- Court: House of Lords
- Full case name: Ghaidan (Appellant) v. Godin-Mendoza (FC) (Respondent)
- Decided: 4 June 2004
- Citations: [2004] UKHL 30 [2004] 2 AC 557 [2004] 3 WLR 113 [2004] 3 All ER 411 [2004] 27 EGCS 128 [2004] UKHRR 827 16 BHRC 671 [2004] 2 FLR 600 [2004] NPC 100 [2004] 2 FCR 481 [2004] 2 P & CR DG17 [2004] Fam Law 641
- Transcript: HoL judgement

Case history
- Appealed from: [2001] EWCA Civ 1533

Case opinions
- Decision by: Nicholls
- Concurrence: Steyn, Roger, Hale
- Dissent: Millett

= Ghaidan v Godin-Mendoza =

2004 UK House of Lords case

Ghaidan v Godin-Mendoza is an important case in human rights law in England and Wales due to its interpretation of primary legislation under section 3 of the Human Rights Act 1998. It was also considered an important family law case. The final appeal of the case was heard on 21 June 2004 and established that the definition of "spouse" in the Rent Act 1977 had to be interpreted to include couples in same-sex relationships in order to comply with Article 8 of the European Convention on Human Rights. The case is notable because the judges overturned their own earlier decision in Fitzpatrick v Sterling Housing Association Ltd, a near identical case where there was no human rights implication.

==Background==

Juan Godin-Mendoza had shared a flat with his partner Hugh Wallwyn-James since 1983. The flat was held by Wallwyn-James under a statutory tenancy which, under the terms of the Rent Act, would pass automatically to a spouse or partner in the event of his death. Following Wallwyn-James's death in 2001, the landlord, Ahmad Ghaidan, claimed possession of the flat.

==Legal case==

The case was first heard at the County Court where the judge held that a same-sex relationship did not meet the definition of a spousal relationship and granted possession of the flat to the landlord. At the Court of Appeal it was held that the Human Rights Act 1998 required the court to interpret the Rent Act in such a way as to make it compatible with the Human Rights Act and the European Convention on Human Rights. Referencing Article 14 of the European Convention on Human Rights the court determined that Godin-Mendoza was being discriminated against in comparison to a heterosexual couple and, as such, the Rent Act definition of "spouse" should be interpreted to apply also to same-sex couples.

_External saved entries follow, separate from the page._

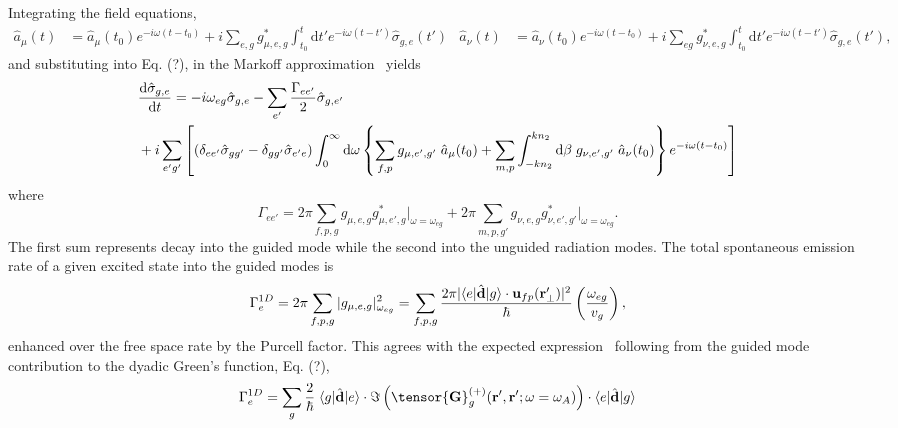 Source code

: \documentclass[preprint,aps,pra,onecolumn]{revtex4-1} %
\begin{document}
Integrating the field equations, 
\begin{subequations}\label{eq:aout1}
\begin{align}
\hat{a}_\mu(t) &= \hat{a}_\mu(t_0) e^{-i\omega (t-t_0)} +i \sum_{e,g} g_{\mu,e,g}^* \int_{t_0}^t \mathrm{d} t' e^{-i\omega (t-t')}\hat{\sigma}_{g,e}(t')
\end{align}
\begin{align}
\hat{a}_\nu (t) &= \hat{a}_\nu (t_0) e^{-i\omega (t-t_0)} +i \sum_{eg} g_{\nu,e,g}^* \int_{t_0}^t \mathrm{d} t' e^{-i\omega (t-t')}\hat{\sigma}_{g,e}(t'),
\end{align}
\end{subequations}
and substituting into Eq. (?), in the Markoff approximation~\cite{?} yields
\begin{align}
&\frac{{\mathrm d} {\hat{\sigma}_{g,e}}}{{\mathrm d}t} =-i\omega_{eg} \hat{\sigma}_{g,e}-\sum_{e'}\frac{\Gamma_{ee'}}{2}\hat{\sigma}_{g,e'} \nonumber \\
&+i \sum_{e'g'}\left[ (\delta_{ee'} \hat{\sigma}_{gg'} - \delta_{gg'} \hat{\sigma}_{e'e})\int_0^{\infty}\mathrm{d}\omega \left\{\sum_{f,p}  g_{\mu, e',g'}\; \hat{a}_\mu (t_0) +\sum_{m,p}  \int_{-kn_2}^{kn_2}\mathrm{d}\beta \; g_{\nu, e',g'} \;\hat{a}_\nu(t_0)   \right\} e^{-i\omega (t-t_0)}\right]
\end{align}
where 
\begin{equation}
\Gamma_{ee'} = 2\pi \sum_{f,p,g} g_{\mu,e,g}g^*_{\mu,e',g} \vert_{\omega=\omega_{eg}}+2\pi \sum_{m,p,g'} g_{\nu,e,g}g^*_{\nu,e',g'} \vert_{\omega=\omega_{eg}}.
\end{equation}
The first sum represents decay into the guided mode while the second into the unguided radiation modes.  The total spontaneous emission rate of a given excited state into the guided modes is
\begin{equation}
\Gamma_e^{1D}= 2\pi \sum_{f,p,g} |g_{\mu,e,g}|^2_{\omega_{eg}} =  \sum_{f,p,g}\frac{2 \pi |\langle{e}\rvert\hat{\mathbf{d}}\lvert{g}\rangle \cdot \mathbf{u}_{fp}(\mathbf{r}'_\perp)|^2}{\hbar} \left(\frac{\omega_{eg}}{v_g}\right),
\end{equation}
enhanced over the free space rate by the Purcell factor. This agrees with the expected expression~\cite{?} following from the guided mode contribution to the dyadic Green's function, Eq. (?),
\begin{equation}
\Gamma_e^{1D} = \sum_{g}   \frac{2}{\hbar} \; \bra{g}\hat{\mathbf{d}}\ket{e}\cdot \Im\left(\tensor{\mathbf{G}}^{(+)}_g(\br', \br'; \omega= \omega_A) \right) \cdot \bra{e}\hat{\mathbf{d}}\ket{g}
\end{equation}
\end{document}
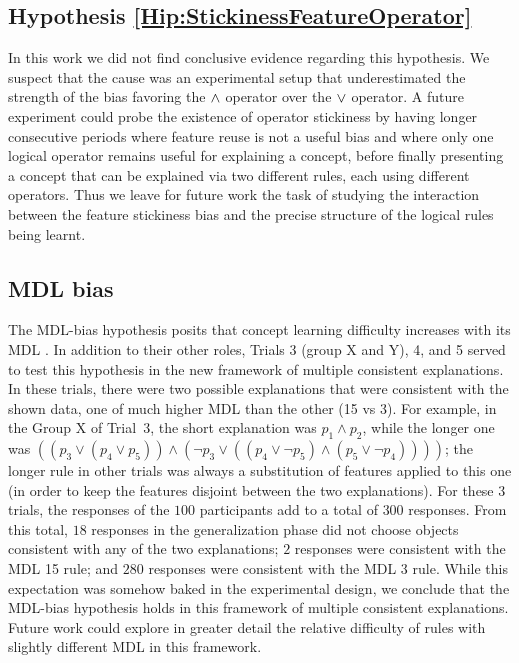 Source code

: \subsection{Hypothesis \ref{Hip:StickinessFeatureOperator}} \label{Results:StickinessFeatureOperator} 
In this work we did not find conclusive evidence regarding this hypothesis. %
 We suspect that the cause was an experimental setup that underestimated the strength of the bias favoring the $\land$ operator over the $\lor$ operator. A future experiment could probe the existence of operator stickiness by having longer consecutive periods where feature reuse is not a useful bias and where only one logical operator remains useful for explaining a concept, before finally presenting a concept that can be explained via two different rules, each using different operators. Thus we leave for future work the task of studying the interaction between the feature stickiness bias and the precise structure of the logical rules being learnt. 



\subsection{MDL bias} \label{Resultados:MDLbias} 

The MDL-bias hypothesis posits that concept learning difficulty increases with its MDL \cite{feldman2000minimization}. %
In addition to their other roles, Trials 3 (group X and Y), 4, and 5 served to test this hypothesis in the new framework of multiple consistent explanations. In these trials, there were two possible explanations that were consistent with the shown data, one of much higher MDL than the other (15 vs 3). For example, in the Group X of Trial~3, the short explanation was $p_1 \land p_2$, while the longer one was $((p_3 \lor (p_4 \lor p_5))\land(\lnot p_3 \lor ((p_4 \lor \lnot p_5)\land (p_5 \lor \lnot p_4))))$; the longer rule in other trials was always a substitution of features applied to this one (in order to keep the features disjoint between the two explanations). For these 3 trials, the responses of the $100$ participants add to a total of $300$ responses. From this total, $18$ responses in the generalization phase did not choose objects consistent with any of the two explanations; $2$ responses were consistent with the MDL 15 rule; and $280$ responses were consistent with the MDL 3 rule. While this expectation was somehow baked in the experimental design, we conclude that the MDL-bias hypothesis holds in this framework of multiple consistent explanations. Future work could explore in greater detail the relative difficulty of rules with slightly different MDL in this framework.


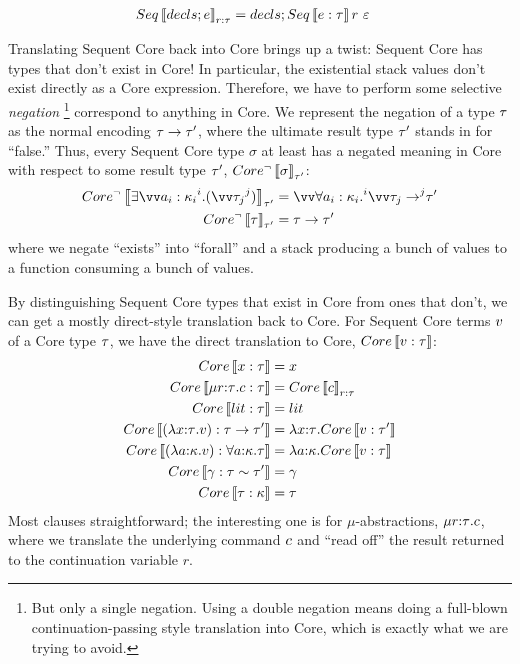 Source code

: \documentclass{article}
\begin{document}
\begin{align*}
  Seq\left\llbracket{decls; e}\right\rrbracket_{r:\tau} &= decls; Seq\left\llbracket{e: \tau}\right\rrbracket r ~ \varepsilon
\end{align*}

Translating Sequent Core back into Core brings up a twist: Sequent Core has
types that don't exist in Core!  In particular, the existential stack values
don't exist directly as a Core expression.  Therefore, we have to perform some
selective \emph{negation}%
\footnote{But only a single negation.  Using a double negation means doing a
  full-blown continuation-passing style translation into Core, which is exactly
  what we are trying to avoid.}
correspond to anything in Core.  We represent the negation of a type $\tau$ as
the normal encoding $\tau \to \tau'$, where the ultimate result type $\tau'$ stands
in for ``false.''  Thus, every Sequent Core type $\sigma$ at least has a negated
meaning in Core with respect to some result type $\tau'$,
$Core^\neg\left\llbracket{\sigma}\right\rrbracket_{\tau'}$:
\begin{align*}
  Core^\neg\trans{\stackty{\vect[i]{a_i:\ki_i}}{\vect[j]{\ty_j}}}_{\ty'}
  &=
  \vect[i]{\forall a_i:\ki_i.} \vect[j]{\ty_j \to } \ty'
  \\
  Core^\neg\trans{\ty}_{\ty'}
  &=
  \ty \to \ty'
\end{align*}
where we negate ``exists'' into ``forall'' and a stack producing a bunch of
values to a function consuming a bunch of values.

By distinguishing Sequent Core types that exist in Core from ones that don't, we
can get a mostly direct-style translation back to Core.  For Sequent Core terms
$v$ of a Core type $\tau$, we have the direct translation to Core,
$Core\left\llbracket{v: \tau}\right\rrbracket$:
\begin{align*}
  Core\left\llbracket{x : \tau}\right\rrbracket &= x
  \\
  Core\left\llbracket{\mu{r{:}{\tau}}.c: \tau}\right\rrbracket
  &=
  Core\left\llbracket{c}\right\rrbracket_{r:\tau}
  \\
  Core\left\llbracket{lit: \tau}\right\rrbracket &= lit
  \\
  Core\left\llbracket{(\lambda{x{:}{\tau}}. v) : \tau\to \tau'}\right\rrbracket
  &=
  \lambda{x{:}{\tau}}. Core\left\llbracket{v: \tau'}\right\rrbracket
  \\
  Core\left\llbracket{(\lambda{a{:}{\kappa}}. v) : \forall a{:}{\kappa}. \tau}\right\rrbracket
  &=
  \lambda{a{:}{\kappa}}. Core\left\llbracket{v: \tau}\right\rrbracket
  \\
  Core\left\llbracket{\gamma: \tau\sim \tau'}\right\rrbracket &= \gamma
  \\
  Core\left\llbracket{\tau: \kappa}\right\rrbracket &= \tau
\end{align*}
Most clauses straightforward; the interesting one is for $\mu$-abstractions,
$\mu{r{:}{\tau}}.c$, where we translate the underlying command $c$ and
``read off'' the result returned to the continuation variable $r$.
\end{document}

The landlord was granted leave to appeal to the House of Lords.The appeal was heard by Lord Nicholls of Birkenhead, Lord Steyn, Lord Millett, Lord Rodger of Earlsferry and Baroness Hale of Richmond who confirmed the decision of the Court of Appeal.

The case established the precedent that section 3 of the Human Rights Act allows the court to "read in words" that change the meaning of primary legislation to make it compatible as long it is "compatible with the underlying thrust of the legislation being construed."